While money should never be a concern with witchcraft, some handy supplies in your pursuit to becoming a witch are:

  1. Wands. If you’ve seen “Harry Potter,” it is true for witches that the wand goes to the person it has a connection with when it comes to witchcraft too. Find a wand you have a feel for, or don’t use a wand at all. It’s entirely up to the you as a witch whether or not you want to use one.
  2. Mortar and pestles are great tools for spell cast as well, especially for green witches hoping to mix herbs or other ingredients.
  3. Herbs. A lot of spells require herbs in order to take in its full effect: sage, hazel, lavender are some of the more common herbs used in witchcraft. While, Scott Cunningham’s “Encyclopedia of Magical Herbs” is an good guide for new witches, this online reference guide gives you all the herbs you’ll probably be using and its meaning.
  4. And lastly, minerals and salt. These are used as common barriers against the world of spirits and can be used in cleansing and keeping your spell castings safe. Witches also use these minerals to charge their tools and protect themselves.

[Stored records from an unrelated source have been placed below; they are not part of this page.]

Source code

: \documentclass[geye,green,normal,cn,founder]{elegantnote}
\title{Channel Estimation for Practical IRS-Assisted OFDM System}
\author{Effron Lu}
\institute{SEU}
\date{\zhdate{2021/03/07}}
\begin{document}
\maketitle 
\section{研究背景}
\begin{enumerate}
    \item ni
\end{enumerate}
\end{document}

Now that you’ve gotten some tools, the next step is research. Witches should invest time in read texts about witchcraft and learn about their craft. The internet has a plethora of witch blogs one can go over, and getting a feel of different experiences other witches have had is a good way to learn more about the culture. Books as well can help you delve more into the topic, and libraries usually have a few books on Wiccan culture hidden between the shelves.

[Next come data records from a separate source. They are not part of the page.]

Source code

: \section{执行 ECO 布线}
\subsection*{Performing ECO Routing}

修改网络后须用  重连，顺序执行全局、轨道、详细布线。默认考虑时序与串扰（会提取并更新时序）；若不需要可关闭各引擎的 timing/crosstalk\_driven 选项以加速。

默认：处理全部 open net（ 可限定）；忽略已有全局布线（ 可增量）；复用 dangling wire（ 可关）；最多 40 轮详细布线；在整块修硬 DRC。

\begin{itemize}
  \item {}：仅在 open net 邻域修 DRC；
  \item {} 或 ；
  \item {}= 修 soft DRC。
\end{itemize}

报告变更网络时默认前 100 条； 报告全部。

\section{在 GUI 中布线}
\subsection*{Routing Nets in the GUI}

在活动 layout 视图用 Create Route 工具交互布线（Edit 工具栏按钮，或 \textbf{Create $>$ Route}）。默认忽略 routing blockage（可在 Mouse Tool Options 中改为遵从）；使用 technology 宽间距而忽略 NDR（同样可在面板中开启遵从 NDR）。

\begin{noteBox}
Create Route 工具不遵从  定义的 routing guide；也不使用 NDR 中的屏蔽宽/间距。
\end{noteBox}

After researching, the next step is practice. It might feel a little intimating at first, but take a deep breath and go for it. From Pinterest to blogs, and other websites dedicated to understanding witch culture — spells can be found almost anywhere.

Keep in mind, all spells have potential consequences and dangers to them especially if being done with malice. Always think things over before you do them.

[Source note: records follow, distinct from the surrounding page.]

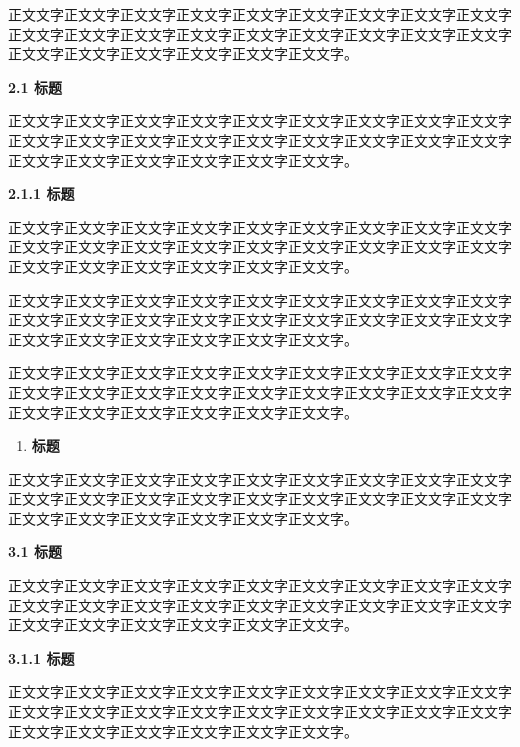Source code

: \documentclass[
]{article}
\begin{document}
正文文字正文文字正文文字正文文字正文文字正文文字正文文字正文文字正文文字正文文字正文文字正文文字正文文字正文文字正文文字正文文字正文文字正文文字正文文字正文文字正文文字正文文字正文文字正文文字。

\protect{}\label{_Toc4287}{}\textbf{2.1 标题}

正文文字正文文字正文文字正文文字正文文字正文文字正文文字正文文字正文文字正文文字正文文字正文文字正文文字正文文字正文文字正文文字正文文字正文文字正文文字正文文字正文文字正文文字正文文字正文文字。

\protect{}\label{_Toc12161_WPSOffice_Level3}{}\textbf{2.1.1
标题}

正文文字正文文字正文文字正文文字正文文字正文文字正文文字正文文字正文文字正文文字正文文字正文文字正文文字正文文字正文文字正文文字正文文字正文文字正文文字正文文字正文文字正文文字正文文字正文文字。

正文文字正文文字正文文字正文文字正文文字正文文字正文文字正文文字正文文字正文文字正文文字正文文字正文文字正文文字正文文字正文文字正文文字正文文字正文文字正文文字正文文字正文文字正文文字正文文字。

正文文字正文文字正文文字正文文字正文文字正文文字正文文字正文文字正文文字正文文字正文文字正文文字正文文字正文文字正文文字正文文字正文文字正文文字正文文字正文文字正文文字正文文字正文文字正文文字。

\begin{enumerate}
\def\labelenumi{\arabic{enumi}.}
\setcounter{enumi}{2}
\item
  \textbf{\hfill\break
  }\protect{}\label{_Toc18030}{}\textbf{标题}
\end{enumerate}

正文文字正文文字正文文字正文文字正文文字正文文字正文文字正文文字正文文字正文文字正文文字正文文字正文文字正文文字正文文字正文文字正文文字正文文字正文文字正文文字正文文字正文文字正文文字正文文字。

\protect{}\label{_Toc7093_WPSOffice_Level2}{}\textbf{3.1
标题}

正文文字正文文字正文文字正文文字正文文字正文文字正文文字正文文字正文文字正文文字正文文字正文文字正文文字正文文字正文文字正文文字正文文字正文文字正文文字正文文字正文文字正文文字正文文字正文文字。

\protect{}\label{_Toc7714}{}\textbf{3.1.1 标题}

正文文字正文文字正文文字正文文字正文文字正文文字正文文字正文文字正文文字正文文字正文文字正文文字正文文字正文文字正文文字正文文字正文文字正文文字正文文字正文文字正文文字正文文字正文文字正文文字。
\end{document}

Another thing to practice is meditation. Particularly as a green witch, meditation both calms those involved, and can act as part of inner journeying. By beginning meditation, not only does one get access to other realms, but can meditation can bind witches to the outer world that they once cut ties with.

To emphasize again, no need to rush things. Take your time with this. Figure what matches your vibe. Figure what you like and dislike. This is your journey, and no one else’s.

Witchcraft emphasizes acceptance, but those in the modern witch era have been some of the biggest advocates for both empowerment and feminism.

After the results of this year’s presidential election, thousands of witches came together to put a spell on President Trump. In an article released by witch, Diana Wagman by the LA Times, she explained her reasoning being, “ I don’t believe in the devil, but I do believe our country has gone to hell, and I am willing to try anything to save us.”

As well, in an article released by Huffington Post on how magic can empower women, Stacy Rapp, a modern day witch and owner of the store Enchantments described the gender equality in the community that makes it appealing to the LGBTQ+ community due to its inclusiveness compared to other spiritual communities.

Rapp also described in the article why she created her store after seeing, ‘the extreme potential to undo a lot of the negative… attitudes toward women.” There is a strong system to help combat the cruel nature of life and those in a witch’s life, and an emphasis on love and loving one’s self in order to empower young witches, abused witches, and witches looking for empowerment.

Self-love and love in general are enter points in modern witchcraft. In an interview for an article on Vice entitled, “Witches of Seattle Tell Us the Appeal of Magic,” one of the witches, Lily Kay, told Vice she defined magic as: “Intention. And seeing the love and connection that exists in this world. I would define magic as the purest form of love and joy and sharing it in a way that is intentional, that thrives.”

Witchcraft is something for all people to enjoy, as said in this Modern Witch Daily’s short comic: “Anyone can become a witch.”